Process plain text data

I've this plain text file that I need to be automatically examined and results written in another plain text file. Note that I'll use plain text and CSV interchangeably, since CSVs are plain text with common separator between data (commas, tabs, etc).

Data examples

ABD-01A
ABD-01B
ABD-01C
AL-25A
AL-25B

Process one - recognize the first two sections of the data (text-number) to repeat and count them in output CSV:

ABD-01,1
ABD-01,2
ABD-01,3
AL-25,1
AL-25,2

Process two - First part of the data gathered above has sort of a primary key assigned to them on a different file. I would like to get the primary keys mentioned in the newly generated files as well:

#primary key file
1,ABD-01
2,ABD-02
3,AL-02
20,AL-25

#newly generated file
1,ABD-01,1
1,ABD-01,2
1,ABD-01,3
20,AL-25,1
20,AL-25,2

So basically, what I'm asking her is if there's any software that can help me with this on either Windows or Linux-based operating systems. Bash can help me with simpler processing, but I don't think it can handle this much. Please advise.

Oxwivi

Posted 2012-01-25T12:13:01.363

Reputation: 312

Can the same data occur multiple times in the same file? (for example, "ABD-01A, ABD-01B, AL-25A, ABD-01A"...) – user1686 – 2012-01-25T15:22:16.270

@grawity No, all the data are unique. – Oxwivi – 2012-01-25T16:27:33.193

In that case, you could use the example scripts I provided in my other comment. (Both do the same, but written in different languages so you can compare.) – user1686 – 2012-01-25T17:34:48.360

Answers

Choose your preferred language – Perl works well with text; Python, PHP and Ruby are okay, if a little slower.
Read the key file first:
- split each key,data line into key and data,
- then store both in a dict/hash/array: keys[data] = key
- also counts[data] = 0 if the language demands initialization
Read all data files:
1. use a regexp to find the "TEXT-NUMBER" data at the beginning of every line,
2. increment counts[data] by one,
3. and immediately output keys[data], the line, and counts[data].

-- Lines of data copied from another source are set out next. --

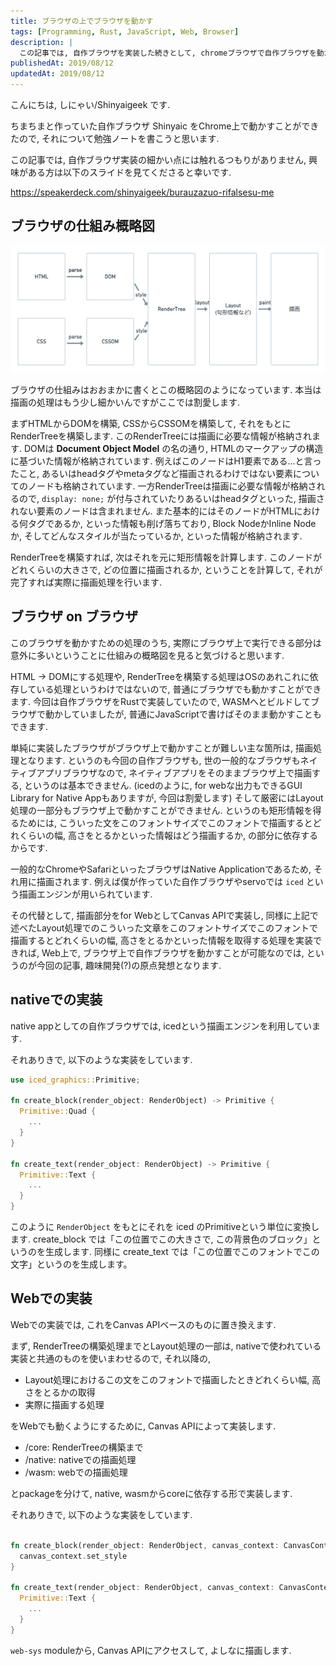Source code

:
 ```yaml
---
title: ブラウザの上でブラウザを動かす
tags: [Programming, Rust, JavaScript, Web, Browser]
description: |
  この記事では, 自作ブラウザを実装した続きとして, chromeブラウザで自作ブラウザを動かす, ということをしようと思います.
publishedAt: 2019/08/12
updatedAt: 2019/08/12
---
```


こんにちは, しにゃい/Shinyaigeek です.


ちまちまと作っていた自作ブラウザ Shinyaic をChrome上で動かすことができたので, それについて勉強ノートを書こうと思います.

この記事では, 自作ブラウザ実装の細かい点には触れるつもりがありません, 興味がある方は以下のスライドを見てくださると幸いです.

https://speakerdeck.com/shinyaigeek/burauzazuo-rifalsesu-me

## ブラウザの仕組み概略図

![](/assets/browser-on-browser/sys.png)

ブラウザの仕組みはおおまかに書くとこの概略図のようになっています. 本当は描画の処理はもう少し細かいんですがここでは割愛します.

まずHTMLからDOMを構築, CSSからCSSOMを構築して, それをもとにRenderTreeを構築します. このRenderTreeには描画に必要な情報が格納されます. DOMは **Document Object Model** の名の通り, HTMLのマークアップの構造に基づいた情報が格納されています. 例えばこのノードはH1要素である...と言ったこと, あるいはheadタグやmetaタグなど描画されるわけではない要素についてのノードも格納されています. 一方RenderTreeは描画に必要な情報が格納されるので, `display: none;` が付与されていたりあるいはheadタグといった, 描画されない要素のノードは含まれません. また基本的にはそのノードがHTMLにおける何タグであるか, といった情報も削げ落ちており, Block NodeかInline Nodeか, そしてどんなスタイルが当たっているか, といった情報が格納されます.

RenderTreeを構築すれば, 次はそれを元に矩形情報を計算します. このノードがどれくらいの大きさで, どの位置に描画されるか, ということを計算して, それが完了すれば実際に描画処理を行います.

## ブラウザ on ブラウザ

このブラウザを動かすための処理のうち, 実際にブラウザ上で実行できる部分は意外に多いということに仕組みの概略図を見ると気づけると思います.

HTML -> DOMにする処理や, RenderTreeを構築する処理はOSのあれこれに依存している処理というわけではないので, 普通にブラウザでも動かすことができます. 今回は自作ブラウザをRustで実装していたので, WASMへとビルドしてブラウザで動かしていましたが, 普通にJavaScriptで書けばそのまま動かすこともできます.

単純に実装したブラウザがブラウザ上で動かすことが難しい主な箇所は, 描画処理となります. というのも今回の自作ブラウザも, 世の一般的なブラウザもネイティブアプリブラウザなので, ネイティブアプリをそのままブラウザ上で描画する, というのは基本できません. (icedのように, for webな出力もできるGUI Library for Native Appもありますが, 今回は割愛します)
そして厳密にはLayout処理の一部分もブラウザ上で動かすことができません. というのも矩形情報を得るためには, こういった文をこのフォントサイズでこのフォントで描画するとどれくらいの幅, 高さをとるかといった情報はどう描画するか, の部分に依存するからです.

一般的なChromeやSafariといったブラウザはNative Applicationであるため, それ用に描画されます. 例えば僕が作っていた自作ブラウザやservoでは `iced` という描画エンジンが用いられています.

その代替として, 描画部分をfor WebとしてCanvas APIで実装し, 同様に上記で述べたLayout処理でのこういった文章をこのフォントサイズでこのフォントで描画するとどれくらいの幅, 高さをとるかといった情報を取得する処理を実装できれば, Web上で, ブラウザ上で自作ブラウザを動かすことが可能なのでは, というのが今回の記事, 趣味開発(?)の原点発想となります.

## nativeでの実装

native appとしての自作ブラウザでは, icedという描画エンジンを利用しています.

それありきで, 以下のような実装をしています.

```rust
use iced_graphics::Primitive;

fn create_block(render_object: RenderObject) -> Primitive {
  Primitive::Quad {
    ...
  }
}

fn create_text(render_object: RenderObject) -> Primitive {
  Primitive::Text {
    ...
  }
}

```

このように `RenderObject` をもとにそれを iced のPrimitiveという単位に変換します. create_block では「この位置でこの大きさで, この背景色のブロック」というのを生成します. 同様に create_text では「この位置でこのフォントでこの文字」というのを生成します。

## Webでの実装

Webでの実装では, これをCanvas APIベースのものに置き換えます.

まず, RenderTreeの構築処理までとLayout処理の一部は, nativeで使われている実装と共通のものを使いまわせるので, それ以降の, 

* Layout処理におけるこの文をこのフォントで描画したときどれくらい幅, 高さをとるかの取得
* 実際に描画する処理

をWebでも動くようにするために, Canvas APIによって実装します.

* /core: RenderTreeの構築まで
* /native: nativeでの描画処理
* /wasm: webでの描画処理

とpackageを分けて, native, wasmからcoreに依存する形で実装します.

それありきで, 以下のような実装をしています.

```rust

fn create_block(render_object: RenderObject, canvas_context: CanvasContext) -> Primitive {
  canvas_context.set_style
}

fn create_text(render_object: RenderObject, canvas_context: CanvasContext) -> Primitive {
  Primitive::Text {
    ...
  }
}

```

`web-sys` moduleから, Canvas APIにアクセスして, よしなに描画します.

I wrote an example script in both Perl and Python, so your choice:

process.pl

#!/usr/bin/env perl
use strict;

sub usage {
    print "Usage: $0 <key_file> <data_file...>\n";
    return 2;
}

my $keys_file = shift(@ARGV) // exit(usage);
my @data_files = @ARGV;

my %keys;   # $data => $primarykey
my %counts; # $data => $count

# Read keys

open(my $fh, "<", $keys_file) or die "$!";
while (my $line = <$fh>) {
    chomp($line);
    my ($key, $datum) = split(/,/, $line, 2);
    if (!defined $datum) {
        warn "$keys_file: line $. not in KEY,DATA format: '$line'\n";
        next;
    }

    $keys{$datum} = $key;
    $counts{$datum} = 0;
}
close($fh);

# Read and output data

my $ex = qr/^(\w+-\d+)\w*/;
for my $data_file (@data_files) {
    open(my $fh, "<", $data_file) or die "$!";
    while (my $line = <$fh>) {
        chomp($line);
        if ($line =~ /$ex/) {
            my $datum = $1;
            if (!defined $keys{$datum}) {
                warn "no primary key found for data '$datum'\n";
                next;
            }

            # Increment count, then print processed line immediately
            $counts{$datum}++;
            print "$keys{$datum},$&,$counts{$datum}\n";
        }
        else {
            warn "$data_file: line $. does not begin with TEXT-NUMBER: '$_'\n";
        }
    }
    close($fh);
}

process.py

#!/usr/bin/env python
from __future__ import print_function
import sys
import re

def usage():
    print("Usage: %s <key_file> <data_file...>" % sys.argv[0])
    return 2

try:
    keys_file = sys.argv[1]
    data_files = sys.argv[2:]
except IndexError:
    sys.exit(usage())
except ValueError:
    sys.exit(usage())

keys = {}
counts = {}

# Read keys

for line in open(keys_file, "r"):
    try:
        key, datum = line.strip().split(",", 1)
    except ValueError:
        print("%s: line not in KEY,DATA format: %r" \
            % (keys_file, line.strip()), file=sys.stderr)
        continue

    keys[datum] = key
    counts[datum] = 0

# Read and output data

ex = re.compile(r'^(\w+-\d+)\w*')
for data_file in data_files:
    for line in open(data_file, "r"):
        line = line.strip()
        m = re.match(ex, line)
        if m:
            datum = m.group(1)
            if datum not in keys:
                print("no primary key found for data %r" % datum,
                    file=sys.stderr)
                continue

            # Increment count, then print processed line immediately
            counts[datum] += 1
            print("%s,%s,%d" % (keys[datum], m.group(0), counts[datum]))
        else:
            print("%s: line does not begin with TEXT-NUMBER: %r" \
                % (data_file, line.strip()), file=sys.stderr)

user1686

Posted 2012-01-25T12:13:01.363

Reputation: 283 655

I would do it in Python using regular expressions. Just type python in your shell to see if it is installed.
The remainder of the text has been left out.